Linda Martini, "Partir para ficar" (ao vivo no Santiago Alquimista), in https://www.youtube.com/watch?v=cVaj3s4k91Y
Aberta, a janela da alma. Aberta,
expõe-se ao que vem de fora e não se importa que de dentro dela haja uma unção
para fora de si. No carrossel das emoções partilha os sentimentos, aloja as
influências, que são um jogo de sentido duplo. A aprendizagem é o reflexo
humilde do quanto de fora chegam sedimentos que se embutem na alma. Pois a
ninguém pode ser dado dizer que uma personalidade é apenas o amontoado da
genética interna.
À janela da alma estão à espera os
pórticos de tantas naturezas.
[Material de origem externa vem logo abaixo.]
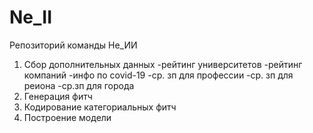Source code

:# Ne_II
Репозиторий команды Не_ИИ
1. Сбор дополнительных данных
-рейтинг университетов
-рейтинг компаний
-инфо по covid-19
-ср. зп для профессии
-ср. зп для реиона
-ср.зп для города
2. Генерация фитч
3. Кодирование категориальных фитч
4. Построение модели
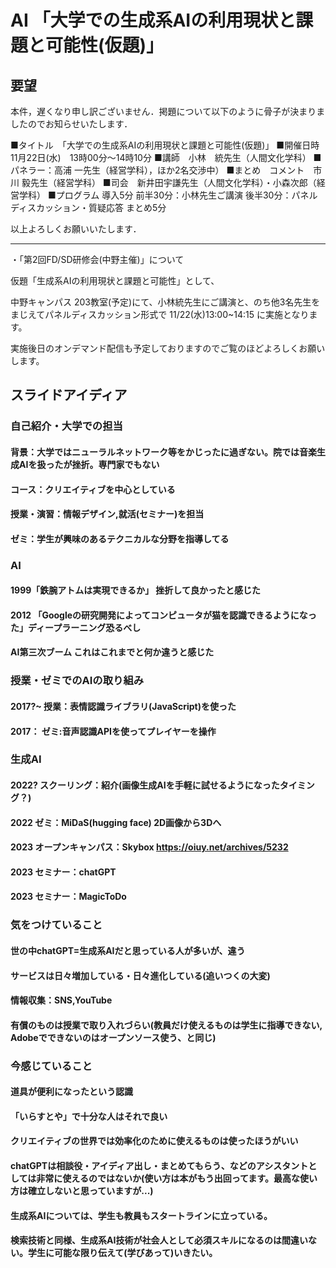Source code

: # AI 「大学での生成系AIの利用現状と課題と可能性(仮題)」

## 要望
本件，遅くなり申し訳ございません．掲題について以下のように骨子が決まりましたのでお知らせいたします．

■タイトル　「大学での生成系AIの利用現状と課題と可能性(仮題)」
■開催日時　11月22日(水)　13時00分～14時10分
■講師　小林　統先生（人間文化学科）
■パネラー：高浦 一先生（経営学科），ほか2名交渉中）
■まとめ　コメント　市川 毅先生（経営学科）
■司会　新井田宇謙先生（人間文化学科）・小森次郎（経営学科）
■プログラム
導入5分
前半30分：小林先生ご講演
後半30分：パネルディスカッション・質疑応答
まとめ5分

以上よろしくお願いいたします．

---

・「第2回FD/SD研修会(中野主催)」について

仮題「生成系AIの利用現状と課題と可能性」として、

中野キャンパス 203教室(予定)にて、小林統先生にご講演と、のち他3名先生をまじえてパネルディスカッション形式で 11/22(水)13:00~14:15 に実施となります。

実施後日のオンデマンド配信も予定しておりますのでご覧のほどよろしくお願いします。

## スライドアイディア
### 自己紹介・大学での担当
#### 背景：大学ではニューラルネットワーク等をかじったに過ぎない。院では音楽生成AIを扱ったが挫折。専門家でもない
#### コース：クリエイティブを中心としている
#### 授業・演習：情報デザイン,就活(セミナー)を担当
#### ゼミ：学生が興味のあるテクニカルな分野を指導してる
### AI
#### 1999「鉄腕アトムは実現できるか」 挫折して良かったと感じた
#### 2012 「Googleの研究開発によってコンピュータが猫を認識できるようになった」ディープラーニング恐るべし
#### AI第三次ブーム これはこれまでと何か違うと感じた
### 授業・ゼミでのAIの取り組み
#### 2017?~ 授業：表情認識ライブラリ(JavaScript)を使った
#### 2017： ゼミ:音声認識APIを使ってプレイヤーを操作
### 生成AI
#### 2022? スクーリング：紹介(画像生成AIを手軽に試せるようになったタイミング？)
#### 2022 ゼミ：MiDaS(hugging face) 2D画像から3Dへ
#### 2023 オープンキャンパス：Skybox https://oiuy.net/archives/5232
#### 2023 セミナー：chatGPT
#### 2023 セミナー：MagicToDo
### 気をつけていること
#### 世の中chatGPT=生成系AIだと思っている人が多いが、違う
#### サービスは日々増加している・日々進化している(追いつくの大変)
#### 情報収集：SNS,YouTube
#### 有償のものは授業で取り入れづらい(教員だけ使えるものは学生に指導できない, Adobeでできないのはオープンソース使う、と同じ)
### 今感じていること
#### 道具が便利になったという認識
#### 「いらすとや」で十分な人はそれで良い
#### クリエイティブの世界では効率化のために使えるものは使ったほうがいい
#### chatGPTは相談役・アイディア出し・まとめてもらう、などのアシスタントとしては非常に使えるのではないか(使い方は本がもう出回ってます。最高な使い方は確立しないと思っていますが...)
#### 生成系AIについては、学生も教員もスタートラインに立っている。
#### 検索技術と同様、生成系AI技術が社会人として必須スキルになるのは間違いない。学生に可能な限り伝えて(学びあって)いきたい。
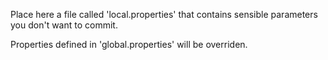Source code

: Place here a file called 'local.properties' that contains sensible parameters you don't want to commit.

Properties defined in 'global.properties' will be overriden.
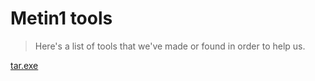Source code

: # Metin1 tools

> Here's a list of tools that we've made or found in order to help us.

[tar.exe](https://anonymfile.com/QaP8Q/tar.exe)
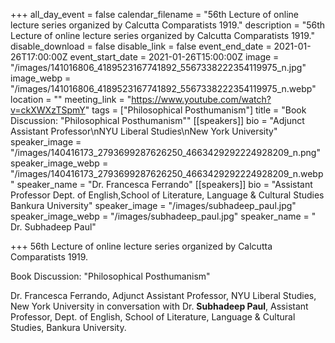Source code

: +++
all_day_event = false
calendar_filename = "56th Lecture of online lecture series organized by Calcutta Comparatists 1919."
description = "56th Lecture of online lecture series organized by Calcutta Comparatists 1919."
disable_download = false
disable_link = false
event_end_date = 2021-01-26T17:00:00Z
event_start_date = 2021-01-26T15:00:00Z
image = "/images/141016806_4189523167741892_5567338222354119975_n.jpg"
image_webp = "/images/141016806_4189523167741892_5567338222354119975_n.webp"
location = ""
meeting_link = "https://www.youtube.com/watch?v=ckXWXzTSpmY"
tags = ["Philosophical Posthumanism"]
title = "Book Discussion: \"Philosophical Posthumanism\""
[[speakers]]
bio = "Adjunct Assistant Professor\nNYU Liberal Studies\nNew York University"
speaker_image = "/images/140416173_2793699287626250_4663429292224928209_n.png"
speaker_image_webp = "/images/140416173_2793699287626250_4663429292224928209_n.webp"
speaker_name = "Dr. Francesca Ferrando"
[[speakers]]
bio = "Assistant Professor Dept. of English,School of Literature, Language & Cultural Studies Bankura University"
speaker_image = "/images/subhadeep_paul.jpg"
speaker_image_webp = "/images/subhadeep_paul.jpg"
speaker_name = " Dr. Subhadeep Paul"

+++
56th Lecture of online lecture series organized by Calcutta Comparatists 1919.  
  
Book Discussion: "Philosophical Posthumanism"  
  
Dr. Francesca Ferrando, Adjunct Assistant Professor, NYU Liberal Studies, New York University in conversation with Dr. **Subhadeep Paul**, Assistant Professor, Dept. of English, School of Literature, Language & Cultural Studies, Bankura University.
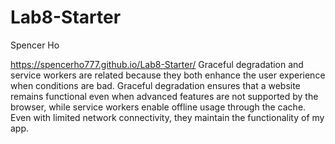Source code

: # Lab8-Starter
Spencer Ho

https://spencerho777.github.io/Lab8-Starter/
Graceful degradation and service workers are related because they both enhance the user experience when conditions are bad. Graceful degradation ensures that a website remains functional even when advanced features are not supported by the browser, while service workers enable offline usage through the cache. Even with limited network connectivity, they maintain the functionality of my app.
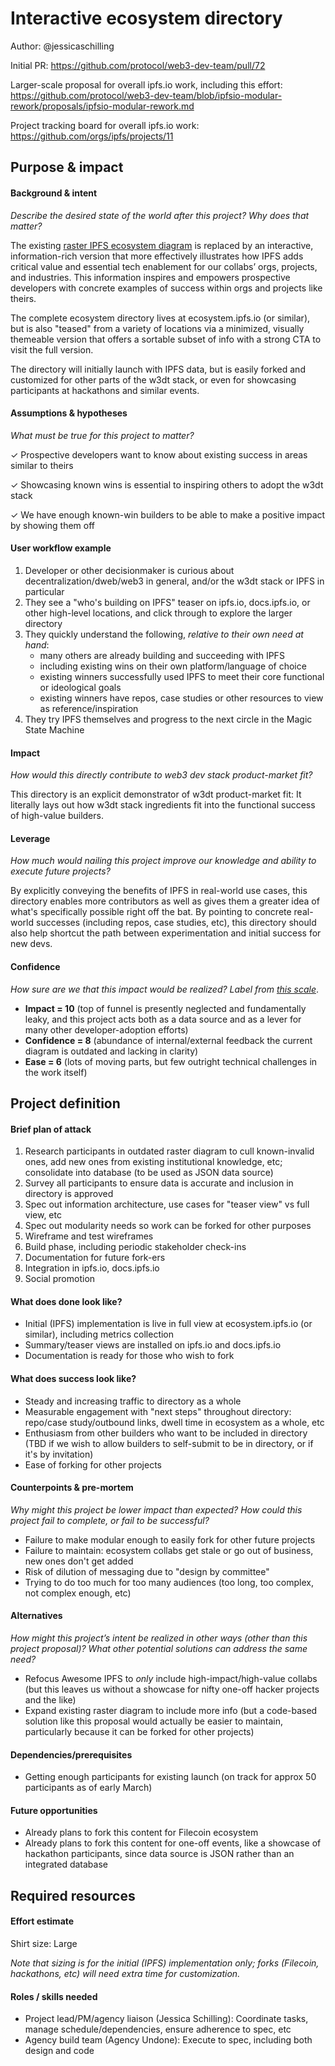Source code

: # Interactive ecosystem directory

Author: @jessicaschilling

Initial PR: https://github.com/protocol/web3-dev-team/pull/72 

Larger-scale proposal for overall ipfs.io work, including this effort: https://github.com/protocol/web3-dev-team/blob/ipfsio-modular-rework/proposals/ipfsio-modular-rework.md

Project tracking board for overall ipfs.io work: https://github.com/orgs/ipfs/projects/11

## Purpose &amp; impact 
#### Background &amp; intent
_Describe the desired state of the world after this project? Why does that matter?_

The existing [raster IPFS ecosystem diagram](https://ipfs.io/images/ipfs-applications-diagram.png) is replaced by an interactive, information-rich version that more effectively illustrates how IPFS adds critical value and essential tech enablement for our collabs’ orgs, projects, and industries. This information inspires and empowers prospective developers with concrete examples of success within orgs and projects like theirs.

The complete ecosystem directory lives at ecosystem.ipfs.io (or similar), but is also "teased" from a variety of locations via a minimized, visually themeable version that offers a sortable subset of info with a strong CTA to visit the full version.

The directory will initially launch with IPFS data, but is easily forked and customized for other parts of the w3dt stack, or even for showcasing participants at hackathons and similar events.

#### Assumptions &amp; hypotheses
_What must be true for this project to matter?_

✓ Prospective developers want to know about existing success in areas similar to theirs

✓ Showcasing known wins is essential to inspiring others to adopt the w3dt stack

✓ We have enough known-win builders to be able to make a positive impact by showing them off

#### User workflow example

1. Developer or other decisionmaker is curious about decentralization/dweb/web3 in general, and/or the w3dt stack or IPFS in particular
2. They see a "who's building on IPFS" teaser on ipfs.io, docs.ipfs.io, or other high-level locations, and click through to explore the larger directory
3. They quickly understand the following, *relative to their own need at hand*:
    - many others are already building and succeeding with IPFS
    - including existing wins on their own platform/language of choice
    - existing winners successfully used IPFS to meet their core functional or ideological goals
    - existing winners have repos, case studies or other resources to view as reference/inspiration
4. They try IPFS themselves and progress to the next circle in the Magic State Machine

#### Impact
_How would this directly contribute to web3 dev stack product-market fit?_

This directory is an explicit demonstrator of w3dt product-market fit: It literally lays out how w3dt stack ingredients fit into the functional success of high-value builders.

#### Leverage
_How much would nailing this project improve our knowledge and ability to execute future projects?_

By explicitly conveying the benefits of IPFS in real-world use cases, this directory enables more contributors as well as gives them a greater idea of what's specifically possible right off the bat. By pointing to concrete real-world successes (including repos, case studies, etc), this directory should also help shortcut the path between experimentation and initial success for new devs.

#### Confidence
_How sure are we that this impact would be realized? Label from [this scale](https://medium.com/@nimay/inside-product-introduction-to-feature-priority-using-ice-impact-confidence-ease-and-gist-5180434e5b15)_.

- **Impact = 10** (top of funnel is presently neglected and fundamentally leaky, and this project acts both as a data source and as a lever for many other developer-adoption efforts)
- **Confidence = 8** (abundance of internal/external feedback the current diagram is outdated and lacking in clarity)
- **Ease = 6** (lots of moving parts, but few outright technical challenges in the work itself)


## Project definition
#### Brief plan of attack

1. Research participants in outdated raster diagram to cull known-invalid ones, add new ones from existing institutional knowledge, etc; consolidate into database (to be used as JSON data source)
2. Survey all participants to ensure data is accurate and inclusion in directory is approved
3. Spec out information architecture, use cases for "teaser view" vs full view, etc
4. Spec out modularity needs so work can be forked for other purposes
5. Wireframe and test wireframes
6. Build phase, including periodic stakeholder check-ins
7. Documentation for future fork-ers
8. Integration in ipfs.io, docs.ipfs.io
9. Social promotion

#### What does done look like?
- Initial (IPFS) implementation is live in full view at ecosystem.ipfs.io (or similar), including metrics collection
- Summary/teaser views are installed on ipfs.io and docs.ipfs.io
- Documentation is ready for those who wish to fork

####  What does success look like?
- Steady and increasing traffic to directory as a whole
- Measurable engagement with "next steps" throughout directory: repo/case study/outbound links, dwell time in ecosystem as a whole, etc
- Enthusiasm from other builders who want to be included in directory (TBD if we wish to allow builders to self-submit to be in directory, or if it's by invitation)
- Ease of forking for other projects

#### Counterpoints &amp; pre-mortem
_Why might this project be lower impact than expected? How could this project fail to complete, or fail to be successful?_

- Failure to make modular enough to easily fork for other future projects
- Failure to maintain: ecosystem collabs get stale or go out of business, new ones don't get added
- Risk of dilution of messaging due to "design by committee"
- Trying to do too much for too many audiences (too long, too complex, not complex enough, etc)

#### Alternatives
_How might this project’s intent be realized in other ways (other than this project proposal)? What other potential solutions can address the same need?_

- Refocus Awesome IPFS to _only_ include high-impact/high-value collabs (but this leaves us without a showcase for nifty one-off hacker projects and the like)
- Expand existing raster diagram to include more info (but a code-based solution like this proposal would actually be easier to maintain, particularly because it can be forked for other projects)

#### Dependencies/prerequisites
- Getting enough participants for existing launch (on track for approx 50 participants as of early March)

#### Future opportunities
- Already plans to fork this content for Filecoin ecosystem
- Already plans to fork this content for one-off events, like a showcase of hackathon participants, since data source is JSON rather than an integrated database

## Required resources

#### Effort estimate
Shirt size: Large

_Note that sizing is for the initial (IPFS) implementation only; forks (Filecoin, hackathons, etc) will need extra time for customization._

#### Roles / skills needed
- Project lead/PM/agency liaison (Jessica Schilling): Coordinate tasks, manage schedule/dependencies, ensure adherence to spec, etc
- Agency build team (Agency Undone): Execute to spec, including both design and code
Uns insinuam-se benignos, mas no fim de contas
são dissimuladas sementeiras que atalham o caminho para a tempestade duradoura.
A outros pórticos não se reconhecem méritos quando a alma com eles se encontra.
Mas há momentos em que a atenção reclama um posto. Se a alma não estiver
distraída, ornamenta-se com os pórticos não atendidos ao início e que são, no
fim das contas, a melhor abjuração de todos os males.
Às vezes, fechada a janela da alma.
Porque há vultos temerários que adejam na forma de querubins, em o não sendo.
Porque há ventos que sopram sem se desconfiar que trazem provações e enfermidades.
Porque a alma precisa da sua hibernação. Precisa de achar um roteiro, ao início
embaciado na neblina matinal, que remete ao início das coisas, onde tudo pode
ser reconstruído sem nada provar a sua destruição. Fecha-se, porque há uma
peregrinação pelos meandros da alma que assim aconselha. Para incessantemente
interrogar, desde as mais complexas coisas às que são tingidas pela
simplicidade.
É quando a janela da alma precisa de se
esconder do mundo. Precisa de partir para ficar. Precisa de vaguear na
intemporalidade por onde as memórias são pastoreadas. Porventura, para liquidar
as memórias (boas ou más) que impedem o tempo presente. Até que os dedos saciados
desprendam as pálpebras que se encerravam sobre os olhos e reabram a janela.
Para a alma voltar a respirar o imenso mundo.